(Source texts of formatted documents)
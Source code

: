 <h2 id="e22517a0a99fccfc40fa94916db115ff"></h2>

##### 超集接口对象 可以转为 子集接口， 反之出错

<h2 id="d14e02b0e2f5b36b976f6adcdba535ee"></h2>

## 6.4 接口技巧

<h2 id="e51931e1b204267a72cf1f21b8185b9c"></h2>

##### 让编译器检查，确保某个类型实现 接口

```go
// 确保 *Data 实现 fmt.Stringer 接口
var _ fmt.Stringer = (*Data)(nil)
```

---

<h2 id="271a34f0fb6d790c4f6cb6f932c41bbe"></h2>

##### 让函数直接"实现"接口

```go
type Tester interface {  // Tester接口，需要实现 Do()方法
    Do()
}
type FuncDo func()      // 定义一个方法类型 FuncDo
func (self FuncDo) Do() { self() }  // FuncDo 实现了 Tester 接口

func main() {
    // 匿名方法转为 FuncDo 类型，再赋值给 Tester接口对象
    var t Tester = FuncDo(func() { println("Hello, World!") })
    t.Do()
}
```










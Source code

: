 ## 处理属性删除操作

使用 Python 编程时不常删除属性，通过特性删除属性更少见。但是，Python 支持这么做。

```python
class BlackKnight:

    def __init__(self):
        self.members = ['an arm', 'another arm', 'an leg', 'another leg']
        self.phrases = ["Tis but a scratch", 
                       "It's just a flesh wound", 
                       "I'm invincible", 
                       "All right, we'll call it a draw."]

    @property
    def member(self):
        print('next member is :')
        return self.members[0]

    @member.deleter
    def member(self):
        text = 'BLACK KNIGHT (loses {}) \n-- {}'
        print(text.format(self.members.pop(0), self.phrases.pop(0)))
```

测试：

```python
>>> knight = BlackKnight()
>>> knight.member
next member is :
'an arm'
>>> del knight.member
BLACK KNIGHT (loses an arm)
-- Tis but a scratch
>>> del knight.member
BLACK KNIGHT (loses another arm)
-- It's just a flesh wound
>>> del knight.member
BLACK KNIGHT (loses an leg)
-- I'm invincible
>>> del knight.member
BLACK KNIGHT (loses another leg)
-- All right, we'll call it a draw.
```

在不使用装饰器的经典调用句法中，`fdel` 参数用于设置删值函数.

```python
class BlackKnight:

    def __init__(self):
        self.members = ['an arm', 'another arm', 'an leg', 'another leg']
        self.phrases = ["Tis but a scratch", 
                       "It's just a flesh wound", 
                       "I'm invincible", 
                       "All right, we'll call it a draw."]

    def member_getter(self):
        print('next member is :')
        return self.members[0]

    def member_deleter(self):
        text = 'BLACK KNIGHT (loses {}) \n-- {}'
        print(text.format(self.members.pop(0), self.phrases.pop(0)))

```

What you should do:
Which lines of the data contain "another"? Copy them all.

Solution:
        self.members = ['an arm', 'another arm', 'an leg', 'another leg']
BLACK KNIGHT (loses another arm)
BLACK KNIGHT (loses another leg)
        self.members = ['an arm', 'another arm', 'an leg', 'another leg']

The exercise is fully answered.